=== RECORD SET ===

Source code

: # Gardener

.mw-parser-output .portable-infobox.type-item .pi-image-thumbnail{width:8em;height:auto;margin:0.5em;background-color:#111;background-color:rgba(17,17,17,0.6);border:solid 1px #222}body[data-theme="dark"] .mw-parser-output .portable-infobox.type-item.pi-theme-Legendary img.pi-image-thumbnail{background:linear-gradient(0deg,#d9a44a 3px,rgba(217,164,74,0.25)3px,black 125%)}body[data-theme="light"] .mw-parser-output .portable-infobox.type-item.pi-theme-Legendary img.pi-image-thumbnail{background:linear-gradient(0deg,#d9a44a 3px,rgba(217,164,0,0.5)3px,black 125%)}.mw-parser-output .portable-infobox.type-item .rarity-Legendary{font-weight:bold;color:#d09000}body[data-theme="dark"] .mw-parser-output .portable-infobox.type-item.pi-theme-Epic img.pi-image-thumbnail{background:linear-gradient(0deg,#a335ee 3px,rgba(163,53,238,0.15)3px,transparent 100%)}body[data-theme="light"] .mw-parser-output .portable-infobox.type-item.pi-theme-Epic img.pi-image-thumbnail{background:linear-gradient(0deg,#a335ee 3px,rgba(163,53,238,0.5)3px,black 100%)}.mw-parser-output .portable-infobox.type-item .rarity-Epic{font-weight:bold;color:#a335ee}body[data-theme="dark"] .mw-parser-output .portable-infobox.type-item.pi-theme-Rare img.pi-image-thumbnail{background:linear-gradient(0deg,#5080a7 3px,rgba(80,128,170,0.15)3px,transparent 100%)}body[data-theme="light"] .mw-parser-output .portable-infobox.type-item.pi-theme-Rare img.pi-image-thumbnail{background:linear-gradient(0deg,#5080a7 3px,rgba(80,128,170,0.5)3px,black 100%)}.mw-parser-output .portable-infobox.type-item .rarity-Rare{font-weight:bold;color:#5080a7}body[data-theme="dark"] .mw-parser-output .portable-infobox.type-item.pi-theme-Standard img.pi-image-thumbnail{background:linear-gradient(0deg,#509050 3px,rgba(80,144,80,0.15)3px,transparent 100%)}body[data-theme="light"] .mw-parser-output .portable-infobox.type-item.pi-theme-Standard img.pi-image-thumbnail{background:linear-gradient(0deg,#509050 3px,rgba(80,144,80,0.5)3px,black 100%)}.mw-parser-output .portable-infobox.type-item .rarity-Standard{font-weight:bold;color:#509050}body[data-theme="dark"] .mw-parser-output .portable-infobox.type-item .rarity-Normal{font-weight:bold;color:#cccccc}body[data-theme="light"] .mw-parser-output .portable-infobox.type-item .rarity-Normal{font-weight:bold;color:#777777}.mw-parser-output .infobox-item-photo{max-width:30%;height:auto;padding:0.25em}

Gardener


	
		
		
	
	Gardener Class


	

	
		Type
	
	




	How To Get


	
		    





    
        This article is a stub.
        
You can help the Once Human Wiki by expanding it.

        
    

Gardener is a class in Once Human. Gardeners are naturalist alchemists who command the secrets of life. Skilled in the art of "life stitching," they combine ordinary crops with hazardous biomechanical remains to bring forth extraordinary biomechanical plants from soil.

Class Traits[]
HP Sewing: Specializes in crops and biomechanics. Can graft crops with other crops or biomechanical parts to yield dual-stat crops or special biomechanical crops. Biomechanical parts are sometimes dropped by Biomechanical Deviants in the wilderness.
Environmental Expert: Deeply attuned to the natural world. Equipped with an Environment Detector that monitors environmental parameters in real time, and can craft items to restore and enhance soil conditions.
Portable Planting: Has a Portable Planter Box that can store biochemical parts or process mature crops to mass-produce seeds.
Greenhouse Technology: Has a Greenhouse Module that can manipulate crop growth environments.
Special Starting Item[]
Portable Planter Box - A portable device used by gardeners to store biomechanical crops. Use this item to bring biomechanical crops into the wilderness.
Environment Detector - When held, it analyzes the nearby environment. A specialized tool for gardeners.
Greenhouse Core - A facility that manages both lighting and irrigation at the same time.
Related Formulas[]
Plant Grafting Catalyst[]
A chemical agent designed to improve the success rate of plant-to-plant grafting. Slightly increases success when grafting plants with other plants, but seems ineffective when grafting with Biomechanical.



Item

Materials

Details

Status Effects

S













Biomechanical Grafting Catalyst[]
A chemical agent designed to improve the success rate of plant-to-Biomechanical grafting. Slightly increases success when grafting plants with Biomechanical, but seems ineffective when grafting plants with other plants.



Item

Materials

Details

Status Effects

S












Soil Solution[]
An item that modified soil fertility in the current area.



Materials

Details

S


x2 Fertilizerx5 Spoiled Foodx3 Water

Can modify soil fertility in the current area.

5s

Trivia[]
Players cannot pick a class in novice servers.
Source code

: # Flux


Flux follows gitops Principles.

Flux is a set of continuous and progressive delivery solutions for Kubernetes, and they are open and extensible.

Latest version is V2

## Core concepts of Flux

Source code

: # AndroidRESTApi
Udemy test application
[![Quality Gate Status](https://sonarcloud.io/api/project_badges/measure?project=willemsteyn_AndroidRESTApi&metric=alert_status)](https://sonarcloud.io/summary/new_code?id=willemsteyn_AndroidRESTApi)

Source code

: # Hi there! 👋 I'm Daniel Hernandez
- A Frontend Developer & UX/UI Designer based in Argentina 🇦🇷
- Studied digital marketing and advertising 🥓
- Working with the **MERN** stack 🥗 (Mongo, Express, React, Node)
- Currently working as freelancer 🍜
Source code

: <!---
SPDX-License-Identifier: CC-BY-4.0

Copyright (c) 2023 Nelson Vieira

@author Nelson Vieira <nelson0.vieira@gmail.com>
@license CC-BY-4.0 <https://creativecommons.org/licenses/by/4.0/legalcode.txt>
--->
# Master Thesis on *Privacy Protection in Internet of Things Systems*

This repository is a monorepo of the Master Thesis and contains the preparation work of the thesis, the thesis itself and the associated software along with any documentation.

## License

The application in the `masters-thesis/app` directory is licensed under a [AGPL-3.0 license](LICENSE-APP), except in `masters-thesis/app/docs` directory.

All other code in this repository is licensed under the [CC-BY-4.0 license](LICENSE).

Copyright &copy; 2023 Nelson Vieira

===

The records shown above are to be retyped exactly, with none omitted.

YOUR SOLUTION:
Source code

: # Gardener

.mw-parser-output .portable-infobox.type-item .pi-image-thumbnail{width:8em;height:auto;margin:0.5em;background-color:#111;background-color:rgba(17,17,17,0.6);border:solid 1px #222}body[data-theme="dark"] .mw-parser-output .portable-infobox.type-item.pi-theme-Legendary img.pi-image-thumbnail{background:linear-gradient(0deg,#d9a44a 3px,rgba(217,164,74,0.25)3px,black 125%)}body[data-theme="light"] .mw-parser-output .portable-infobox.type-item.pi-theme-Legendary img.pi-image-thumbnail{background:linear-gradient(0deg,#d9a44a 3px,rgba(217,164,0,0.5)3px,black 125%)}.mw-parser-output .portable-infobox.type-item .rarity-Legendary{font-weight:bold;color:#d09000}body[data-theme="dark"] .mw-parser-output .portable-infobox.type-item.pi-theme-Epic img.pi-image-thumbnail{background:linear-gradient(0deg,#a335ee 3px,rgba(163,53,238,0.15)3px,transparent 100%)}body[data-theme="light"] .mw-parser-output .portable-infobox.type-item.pi-theme-Epic img.pi-image-thumbnail{background:linear-gradient(0deg,#a335ee 3px,rgba(163,53,238,0.5)3px,black 100%)}.mw-parser-output .portable-infobox.type-item .rarity-Epic{font-weight:bold;color:#a335ee}body[data-theme="dark"] .mw-parser-output .portable-infobox.type-item.pi-theme-Rare img.pi-image-thumbnail{background:linear-gradient(0deg,#5080a7 3px,rgba(80,128,170,0.15)3px,transparent 100%)}body[data-theme="light"] .mw-parser-output .portable-infobox.type-item.pi-theme-Rare img.pi-image-thumbnail{background:linear-gradient(0deg,#5080a7 3px,rgba(80,128,170,0.5)3px,black 100%)}.mw-parser-output .portable-infobox.type-item .rarity-Rare{font-weight:bold;color:#5080a7}body[data-theme="dark"] .mw-parser-output .portable-infobox.type-item.pi-theme-Standard img.pi-image-thumbnail{background:linear-gradient(0deg,#509050 3px,rgba(80,144,80,0.15)3px,transparent 100%)}body[data-theme="light"] .mw-parser-output .portable-infobox.type-item.pi-theme-Standard img.pi-image-thumbnail{background:linear-gradient(0deg,#509050 3px,rgba(80,144,80,0.5)3px,black 100%)}.mw-parser-output .portable-infobox.type-item .rarity-Standard{font-weight:bold;color:#509050}body[data-theme="dark"] .mw-parser-output .portable-infobox.type-item .rarity-Normal{font-weight:bold;color:#cccccc}body[data-theme="light"] .mw-parser-output .portable-infobox.type-item .rarity-Normal{font-weight:bold;color:#777777}.mw-parser-output .infobox-item-photo{max-width:30%;height:auto;padding:0.25em}

Gardener


	
		
		
	
	Gardener Class


	

	
		Type
	
	




	How To Get


	
		    





    
        This article is a stub.
        
You can help the Once Human Wiki by expanding it.

        
    

Gardener is a class in Once Human. Gardeners are naturalist alchemists who command the secrets of life. Skilled in the art of "life stitching," they combine ordinary crops with hazardous biomechanical remains to bring forth extraordinary biomechanical plants from soil.

Class Traits[]
HP Sewing: Specializes in crops and biomechanics. Can graft crops with other crops or biomechanical parts to yield dual-stat crops or special biomechanical crops. Biomechanical parts are sometimes dropped by Biomechanical Deviants in the wilderness.
Environmental Expert: Deeply attuned to the natural world. Equipped with an Environment Detector that monitors environmental parameters in real time, and can craft items to restore and enhance soil conditions.
Portable Planting: Has a Portable Planter Box that can store biochemical parts or process mature crops to mass-produce seeds.
Greenhouse Technology: Has a Greenhouse Module that can manipulate crop growth environments.
Special Starting Item[]
Portable Planter Box - A portable device used by gardeners to store biomechanical crops. Use this item to bring biomechanical crops into the wilderness.
Environment Detector - When held, it analyzes the nearby environment. A specialized tool for gardeners.
Greenhouse Core - A facility that manages both lighting and irrigation at the same time.
Related Formulas[]
Plant Grafting Catalyst[]
A chemical agent designed to improve the success rate of plant-to-plant grafting. Slightly increases success when grafting plants with other plants, but seems ineffective when grafting with Biomechanical.



Item

Materials

Details

Status Effects

S













Biomechanical Grafting Catalyst[]
A chemical agent designed to improve the success rate of plant-to-Biomechanical grafting. Slightly increases success when grafting plants with Biomechanical, but seems ineffective when grafting plants with other plants.



Item

Materials

Details

Status Effects

S












Soil Solution[]
An item that modified soil fertility in the current area.



Materials

Details

S


x2 Fertilizerx5 Spoiled Foodx3 Water

Can modify soil fertility in the current area.

5s

Trivia[]
Players cannot pick a class in novice servers.
Source code

: # Flux


Flux follows gitops Principles.

Flux is a set of continuous and progressive delivery solutions for Kubernetes, and they are open and extensible.

Latest version is V2

## Core concepts of Flux

Source code

: # AndroidRESTApi
Udemy test application
[![Quality Gate Status](https://sonarcloud.io/api/project_badges/measure?project=willemsteyn_AndroidRESTApi&metric=alert_status)](https://sonarcloud.io/summary/new_code?id=willemsteyn_AndroidRESTApi)

Source code

: # Hi there! 👋 I'm Daniel Hernandez
- A Frontend Developer & UX/UI Designer based in Argentina 🇦🇷
- Studied digital marketing and advertising 🥓
- Working with the **MERN** stack 🥗 (Mongo, Express, React, Node)
- Currently working as freelancer 🍜
Source code

: <!---
SPDX-License-Identifier: CC-BY-4.0

Copyright (c) 2023 Nelson Vieira

@author Nelson Vieira <nelson0.vieira@gmail.com>
@license CC-BY-4.0 <https://creativecommons.org/licenses/by/4.0/legalcode.txt>
--->
# Master Thesis on *Privacy Protection in Internet of Things Systems*

This repository is a monorepo of the Master Thesis and contains the preparation work of the thesis, the thesis itself and the associated software along with any documentation.

## License

The application in the `masters-thesis/app` directory is licensed under a [AGPL-3.0 license](LICENSE-APP), except in `masters-thesis/app/docs` directory.

All other code in this repository is licensed under the [CC-BY-4.0 license](LICENSE).

Copyright &copy; 2023 Nelson Vieira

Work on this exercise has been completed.